## Supplied material
-*-*-
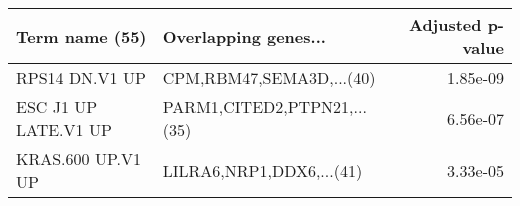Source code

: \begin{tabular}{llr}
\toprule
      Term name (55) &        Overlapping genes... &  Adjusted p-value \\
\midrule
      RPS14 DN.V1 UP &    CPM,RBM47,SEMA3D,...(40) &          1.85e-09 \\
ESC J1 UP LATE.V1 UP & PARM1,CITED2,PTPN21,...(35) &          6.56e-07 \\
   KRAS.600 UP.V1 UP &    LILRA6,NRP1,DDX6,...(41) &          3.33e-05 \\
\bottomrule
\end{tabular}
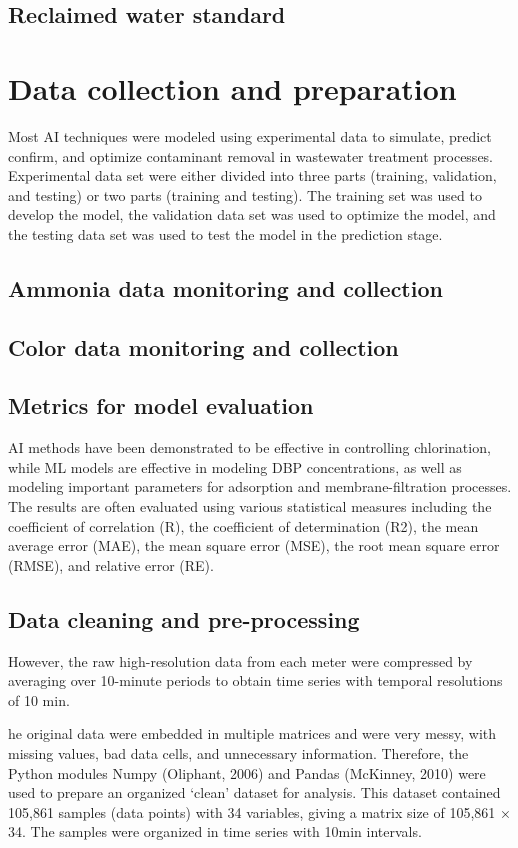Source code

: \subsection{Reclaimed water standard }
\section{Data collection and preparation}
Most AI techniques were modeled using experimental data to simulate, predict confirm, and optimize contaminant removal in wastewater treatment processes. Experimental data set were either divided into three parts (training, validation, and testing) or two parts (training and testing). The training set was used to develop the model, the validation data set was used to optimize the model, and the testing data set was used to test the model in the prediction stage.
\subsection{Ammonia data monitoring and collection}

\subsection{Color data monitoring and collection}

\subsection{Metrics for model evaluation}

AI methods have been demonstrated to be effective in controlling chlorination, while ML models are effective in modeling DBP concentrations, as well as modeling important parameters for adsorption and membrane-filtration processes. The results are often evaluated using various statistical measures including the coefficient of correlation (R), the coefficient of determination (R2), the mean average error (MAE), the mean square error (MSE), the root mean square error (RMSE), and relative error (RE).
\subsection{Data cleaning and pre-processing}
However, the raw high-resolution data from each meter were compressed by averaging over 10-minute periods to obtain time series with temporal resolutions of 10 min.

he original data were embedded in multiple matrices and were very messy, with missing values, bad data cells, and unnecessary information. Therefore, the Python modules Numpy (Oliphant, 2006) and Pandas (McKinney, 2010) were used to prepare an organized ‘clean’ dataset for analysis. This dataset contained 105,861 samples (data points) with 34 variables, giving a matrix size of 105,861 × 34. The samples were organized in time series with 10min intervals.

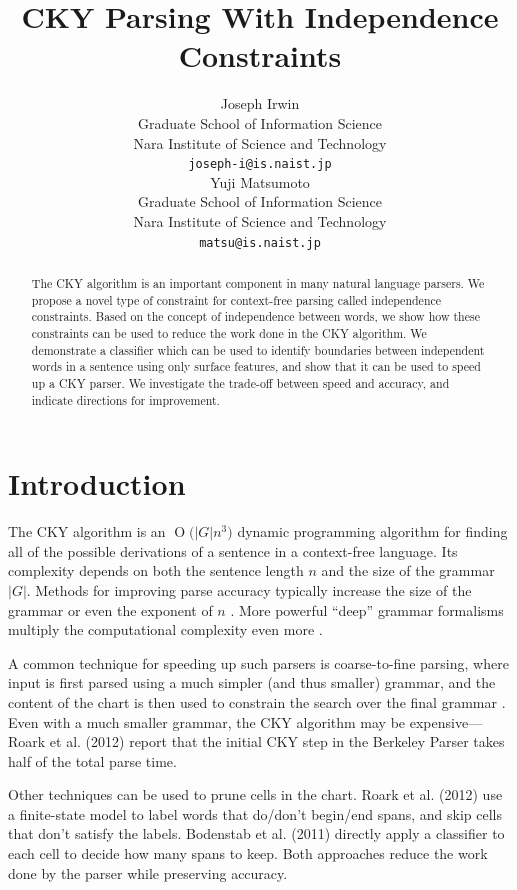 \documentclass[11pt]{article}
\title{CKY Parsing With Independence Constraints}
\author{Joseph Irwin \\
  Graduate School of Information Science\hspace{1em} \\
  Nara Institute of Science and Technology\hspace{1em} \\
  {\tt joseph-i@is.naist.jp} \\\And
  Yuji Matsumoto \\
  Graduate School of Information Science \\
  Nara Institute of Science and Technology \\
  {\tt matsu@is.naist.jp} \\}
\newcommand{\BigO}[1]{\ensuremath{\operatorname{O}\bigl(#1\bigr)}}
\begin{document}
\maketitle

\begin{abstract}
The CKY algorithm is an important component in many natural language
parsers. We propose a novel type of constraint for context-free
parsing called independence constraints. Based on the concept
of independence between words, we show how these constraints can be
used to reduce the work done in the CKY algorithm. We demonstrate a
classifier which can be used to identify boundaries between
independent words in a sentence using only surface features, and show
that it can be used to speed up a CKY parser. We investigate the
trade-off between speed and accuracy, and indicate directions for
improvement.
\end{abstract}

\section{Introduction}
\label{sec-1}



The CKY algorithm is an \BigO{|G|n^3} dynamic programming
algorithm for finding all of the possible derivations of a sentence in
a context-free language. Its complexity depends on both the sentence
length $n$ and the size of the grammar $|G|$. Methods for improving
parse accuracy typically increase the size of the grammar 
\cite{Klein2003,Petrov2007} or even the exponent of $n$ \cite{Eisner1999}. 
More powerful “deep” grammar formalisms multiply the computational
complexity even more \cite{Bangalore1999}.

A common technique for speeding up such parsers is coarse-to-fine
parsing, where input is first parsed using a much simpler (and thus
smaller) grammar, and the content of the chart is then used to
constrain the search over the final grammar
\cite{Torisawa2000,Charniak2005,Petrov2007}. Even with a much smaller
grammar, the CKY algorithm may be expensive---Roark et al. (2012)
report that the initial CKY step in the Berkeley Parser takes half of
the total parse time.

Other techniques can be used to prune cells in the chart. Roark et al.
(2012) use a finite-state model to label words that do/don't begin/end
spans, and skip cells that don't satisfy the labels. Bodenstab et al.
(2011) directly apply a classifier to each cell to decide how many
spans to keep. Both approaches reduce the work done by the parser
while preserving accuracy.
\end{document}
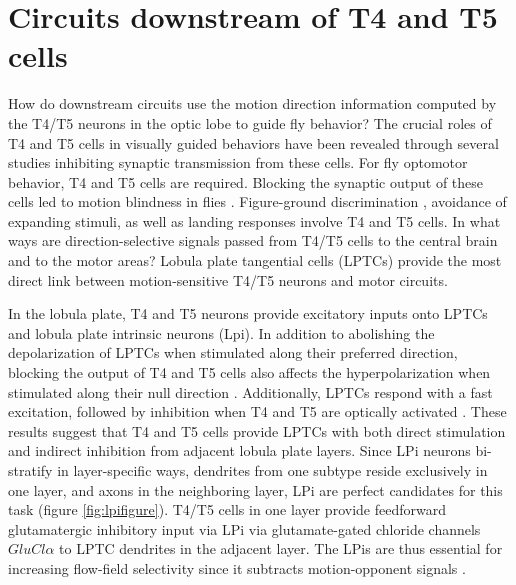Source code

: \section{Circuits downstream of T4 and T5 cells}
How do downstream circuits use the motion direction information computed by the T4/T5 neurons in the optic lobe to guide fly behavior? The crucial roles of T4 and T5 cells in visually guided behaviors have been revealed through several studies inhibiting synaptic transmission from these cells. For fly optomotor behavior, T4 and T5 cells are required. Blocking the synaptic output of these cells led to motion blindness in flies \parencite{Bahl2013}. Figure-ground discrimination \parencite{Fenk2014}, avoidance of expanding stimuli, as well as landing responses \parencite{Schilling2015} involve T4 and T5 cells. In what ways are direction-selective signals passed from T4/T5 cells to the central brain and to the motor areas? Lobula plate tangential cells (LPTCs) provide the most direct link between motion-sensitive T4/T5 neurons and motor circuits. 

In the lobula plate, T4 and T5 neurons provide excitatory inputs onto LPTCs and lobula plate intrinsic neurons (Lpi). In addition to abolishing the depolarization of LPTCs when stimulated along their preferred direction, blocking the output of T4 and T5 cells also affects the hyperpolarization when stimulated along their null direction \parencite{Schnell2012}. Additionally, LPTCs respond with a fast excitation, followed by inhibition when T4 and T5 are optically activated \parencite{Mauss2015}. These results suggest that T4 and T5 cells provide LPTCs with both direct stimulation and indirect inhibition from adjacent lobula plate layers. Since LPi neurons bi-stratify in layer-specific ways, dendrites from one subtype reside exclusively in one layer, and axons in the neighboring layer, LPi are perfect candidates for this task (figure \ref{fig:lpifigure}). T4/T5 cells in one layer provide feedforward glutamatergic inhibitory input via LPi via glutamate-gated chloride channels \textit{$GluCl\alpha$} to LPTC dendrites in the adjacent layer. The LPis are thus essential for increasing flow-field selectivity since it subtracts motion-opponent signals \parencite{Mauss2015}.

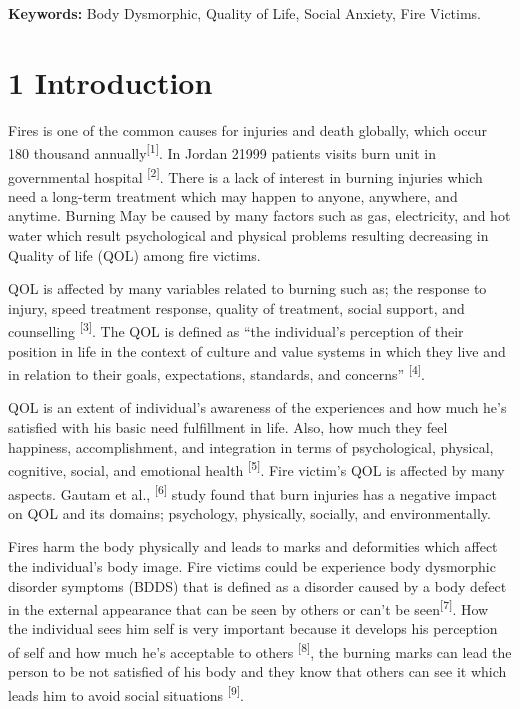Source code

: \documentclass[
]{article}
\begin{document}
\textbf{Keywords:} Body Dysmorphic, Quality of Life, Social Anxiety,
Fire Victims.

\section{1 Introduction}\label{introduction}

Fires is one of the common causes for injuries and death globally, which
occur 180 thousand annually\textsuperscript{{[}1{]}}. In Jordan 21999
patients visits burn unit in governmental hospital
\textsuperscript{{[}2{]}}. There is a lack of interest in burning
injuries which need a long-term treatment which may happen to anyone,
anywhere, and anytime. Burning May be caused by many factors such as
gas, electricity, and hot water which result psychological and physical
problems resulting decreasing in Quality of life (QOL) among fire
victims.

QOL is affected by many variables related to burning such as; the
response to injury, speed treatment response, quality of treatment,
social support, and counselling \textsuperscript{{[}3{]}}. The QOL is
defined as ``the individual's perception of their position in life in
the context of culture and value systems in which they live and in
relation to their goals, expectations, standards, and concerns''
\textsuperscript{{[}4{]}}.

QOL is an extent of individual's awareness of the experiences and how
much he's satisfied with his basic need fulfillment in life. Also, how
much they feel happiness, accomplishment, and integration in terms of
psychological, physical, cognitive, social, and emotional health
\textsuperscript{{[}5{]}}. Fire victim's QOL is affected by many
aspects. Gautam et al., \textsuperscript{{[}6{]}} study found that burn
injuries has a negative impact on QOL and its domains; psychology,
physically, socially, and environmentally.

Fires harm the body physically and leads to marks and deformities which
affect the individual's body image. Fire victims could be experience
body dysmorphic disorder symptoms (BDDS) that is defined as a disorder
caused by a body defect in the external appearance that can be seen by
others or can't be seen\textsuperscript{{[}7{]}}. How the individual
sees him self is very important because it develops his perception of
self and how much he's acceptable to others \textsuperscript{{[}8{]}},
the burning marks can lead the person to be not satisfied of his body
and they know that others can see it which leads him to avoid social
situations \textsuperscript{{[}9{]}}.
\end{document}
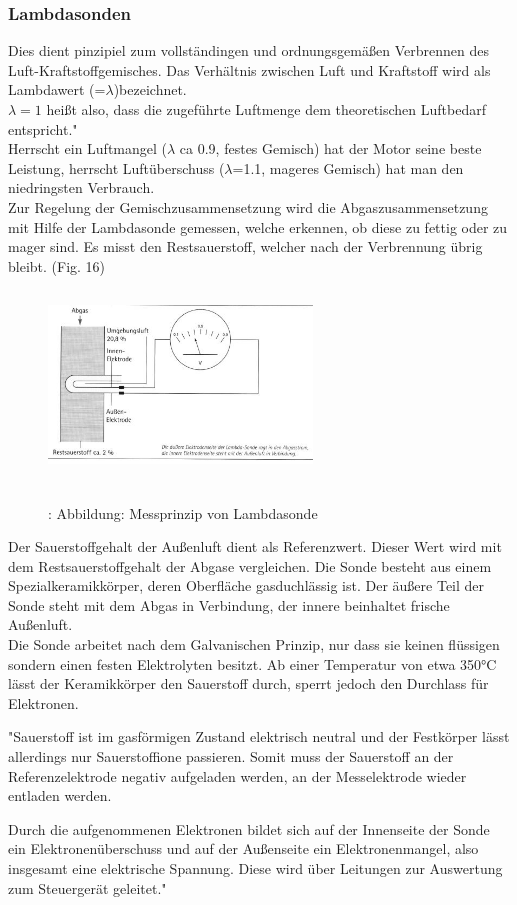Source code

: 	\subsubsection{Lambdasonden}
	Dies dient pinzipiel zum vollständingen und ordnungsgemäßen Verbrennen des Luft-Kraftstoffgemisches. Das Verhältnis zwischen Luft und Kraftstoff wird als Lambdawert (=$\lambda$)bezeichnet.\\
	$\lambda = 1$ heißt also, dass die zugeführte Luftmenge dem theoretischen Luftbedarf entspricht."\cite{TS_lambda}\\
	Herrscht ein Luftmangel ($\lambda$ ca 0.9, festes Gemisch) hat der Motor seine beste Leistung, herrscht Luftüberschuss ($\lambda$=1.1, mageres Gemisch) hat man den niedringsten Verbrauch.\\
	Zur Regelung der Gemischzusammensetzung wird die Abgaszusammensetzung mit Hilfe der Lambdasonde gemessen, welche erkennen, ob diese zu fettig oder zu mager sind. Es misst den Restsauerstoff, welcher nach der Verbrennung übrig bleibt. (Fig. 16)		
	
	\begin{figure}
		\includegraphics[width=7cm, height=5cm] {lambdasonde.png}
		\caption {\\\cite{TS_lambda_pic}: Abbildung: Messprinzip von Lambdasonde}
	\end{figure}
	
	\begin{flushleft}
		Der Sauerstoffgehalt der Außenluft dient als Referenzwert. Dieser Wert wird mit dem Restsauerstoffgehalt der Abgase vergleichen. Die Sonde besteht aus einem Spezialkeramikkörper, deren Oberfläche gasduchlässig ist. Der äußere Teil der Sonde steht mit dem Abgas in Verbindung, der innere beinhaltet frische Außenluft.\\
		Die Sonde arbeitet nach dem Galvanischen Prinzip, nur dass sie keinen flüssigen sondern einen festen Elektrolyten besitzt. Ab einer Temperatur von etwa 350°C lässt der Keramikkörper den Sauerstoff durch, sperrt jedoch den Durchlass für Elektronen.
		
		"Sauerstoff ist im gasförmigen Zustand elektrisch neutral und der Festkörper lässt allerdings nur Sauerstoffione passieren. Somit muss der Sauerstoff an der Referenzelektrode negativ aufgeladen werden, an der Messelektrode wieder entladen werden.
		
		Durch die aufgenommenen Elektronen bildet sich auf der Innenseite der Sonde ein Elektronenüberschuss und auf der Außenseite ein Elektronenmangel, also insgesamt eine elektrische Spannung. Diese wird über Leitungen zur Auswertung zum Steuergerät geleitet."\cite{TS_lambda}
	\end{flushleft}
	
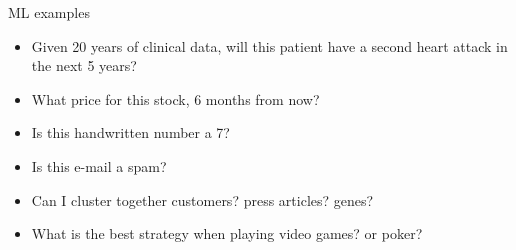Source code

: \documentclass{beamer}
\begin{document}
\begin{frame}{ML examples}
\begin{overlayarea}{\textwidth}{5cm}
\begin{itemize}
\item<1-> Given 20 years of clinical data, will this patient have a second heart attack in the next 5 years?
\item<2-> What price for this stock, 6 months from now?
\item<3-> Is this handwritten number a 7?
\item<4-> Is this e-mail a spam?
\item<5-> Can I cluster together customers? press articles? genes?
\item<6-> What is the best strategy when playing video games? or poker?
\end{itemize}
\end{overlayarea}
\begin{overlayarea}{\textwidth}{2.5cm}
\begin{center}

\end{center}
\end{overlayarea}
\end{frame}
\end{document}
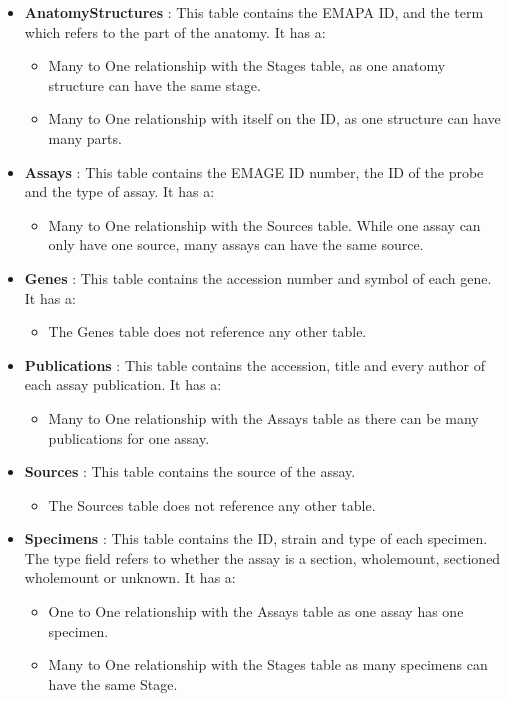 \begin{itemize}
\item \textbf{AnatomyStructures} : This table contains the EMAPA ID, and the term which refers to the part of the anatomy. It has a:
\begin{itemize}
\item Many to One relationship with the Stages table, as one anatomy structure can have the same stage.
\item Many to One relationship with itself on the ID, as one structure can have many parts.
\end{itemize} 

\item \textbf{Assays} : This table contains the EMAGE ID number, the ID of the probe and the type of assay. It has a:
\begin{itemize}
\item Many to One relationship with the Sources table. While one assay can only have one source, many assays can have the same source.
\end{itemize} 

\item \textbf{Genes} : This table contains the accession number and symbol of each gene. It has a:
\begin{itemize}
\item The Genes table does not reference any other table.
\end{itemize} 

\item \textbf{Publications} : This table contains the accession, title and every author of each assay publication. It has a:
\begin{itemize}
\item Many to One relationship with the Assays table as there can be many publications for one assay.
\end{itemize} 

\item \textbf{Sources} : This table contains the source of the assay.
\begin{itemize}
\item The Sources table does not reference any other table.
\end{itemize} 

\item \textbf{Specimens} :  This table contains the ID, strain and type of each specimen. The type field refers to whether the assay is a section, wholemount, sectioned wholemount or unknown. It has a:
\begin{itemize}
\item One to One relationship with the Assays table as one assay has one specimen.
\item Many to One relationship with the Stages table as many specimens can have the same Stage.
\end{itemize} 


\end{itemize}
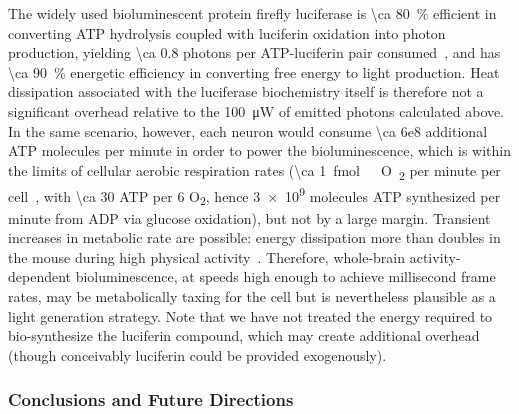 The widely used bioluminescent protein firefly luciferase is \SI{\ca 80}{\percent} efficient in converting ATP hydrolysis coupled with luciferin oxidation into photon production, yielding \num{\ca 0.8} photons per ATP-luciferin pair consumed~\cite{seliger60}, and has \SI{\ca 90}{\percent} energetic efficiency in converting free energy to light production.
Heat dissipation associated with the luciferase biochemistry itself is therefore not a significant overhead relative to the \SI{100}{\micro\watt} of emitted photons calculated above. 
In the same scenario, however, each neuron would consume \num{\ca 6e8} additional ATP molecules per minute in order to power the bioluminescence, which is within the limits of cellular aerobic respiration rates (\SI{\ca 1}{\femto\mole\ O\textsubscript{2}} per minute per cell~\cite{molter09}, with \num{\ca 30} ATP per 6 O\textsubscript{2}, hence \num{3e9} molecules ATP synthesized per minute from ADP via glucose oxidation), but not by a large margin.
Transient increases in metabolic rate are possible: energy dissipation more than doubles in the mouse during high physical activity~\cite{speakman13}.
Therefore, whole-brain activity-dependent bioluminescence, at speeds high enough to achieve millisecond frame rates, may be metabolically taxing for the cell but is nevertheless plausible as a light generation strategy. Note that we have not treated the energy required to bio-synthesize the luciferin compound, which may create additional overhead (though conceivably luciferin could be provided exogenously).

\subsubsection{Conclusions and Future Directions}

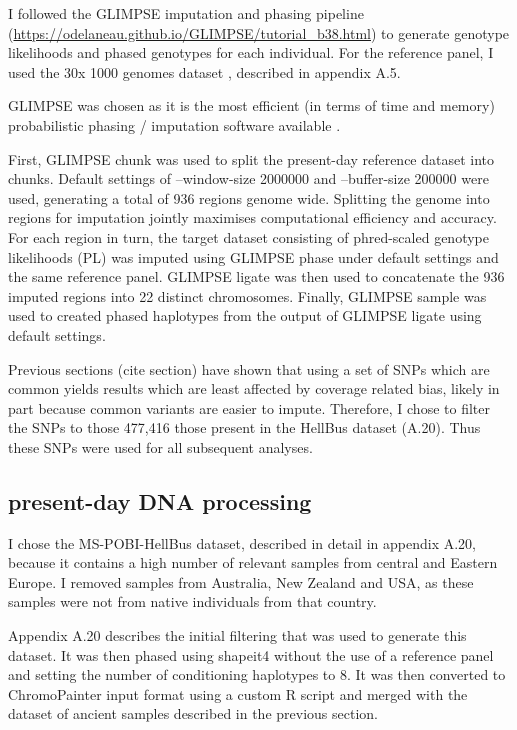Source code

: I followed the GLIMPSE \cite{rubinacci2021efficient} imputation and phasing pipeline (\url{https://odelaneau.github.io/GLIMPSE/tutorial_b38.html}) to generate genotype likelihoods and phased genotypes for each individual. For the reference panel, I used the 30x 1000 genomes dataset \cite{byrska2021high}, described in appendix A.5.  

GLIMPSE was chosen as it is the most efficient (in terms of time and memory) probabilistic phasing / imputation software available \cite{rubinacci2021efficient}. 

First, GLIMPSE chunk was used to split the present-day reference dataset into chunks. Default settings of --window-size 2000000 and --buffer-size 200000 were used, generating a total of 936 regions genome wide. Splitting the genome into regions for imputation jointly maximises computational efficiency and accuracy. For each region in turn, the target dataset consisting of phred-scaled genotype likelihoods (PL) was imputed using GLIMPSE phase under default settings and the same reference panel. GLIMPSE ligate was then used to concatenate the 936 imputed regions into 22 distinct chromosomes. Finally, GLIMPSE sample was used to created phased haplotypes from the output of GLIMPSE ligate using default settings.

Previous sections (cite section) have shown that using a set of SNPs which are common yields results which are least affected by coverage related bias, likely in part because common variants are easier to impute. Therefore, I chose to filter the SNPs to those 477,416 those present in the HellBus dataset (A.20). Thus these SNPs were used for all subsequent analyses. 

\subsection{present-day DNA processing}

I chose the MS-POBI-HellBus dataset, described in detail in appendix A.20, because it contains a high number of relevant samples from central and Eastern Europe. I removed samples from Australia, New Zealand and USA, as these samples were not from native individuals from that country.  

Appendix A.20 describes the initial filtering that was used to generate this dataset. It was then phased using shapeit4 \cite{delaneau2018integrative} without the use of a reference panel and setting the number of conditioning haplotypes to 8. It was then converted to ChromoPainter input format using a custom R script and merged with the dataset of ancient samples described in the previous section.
-*-*-
Write down again, exactly as given, only the lines above that fall from the line with "Nara Institute of Science and Technology \\" to the line with "independent words in", inclusive.

## Output for this exercise
  Nara Institute of Science and Technology \\
  {\tt matsu@is.naist.jp} \\}
\newcommand{\BigO}[1]{\ensuremath{\operatorname{O}\bigl(#1\bigr)}}
\begin{document}
\maketitle

\begin{abstract}
The CKY algorithm is an important component in many natural language
parsers. We propose a novel type of constraint for context-free
parsing called independence constraints. Based on the concept
of independence between words, we show how these constraints can be
used to reduce the work done in the CKY algorithm. We demonstrate a
classifier which can be used to identify boundaries between
independent words in a sentence using only surface features, and show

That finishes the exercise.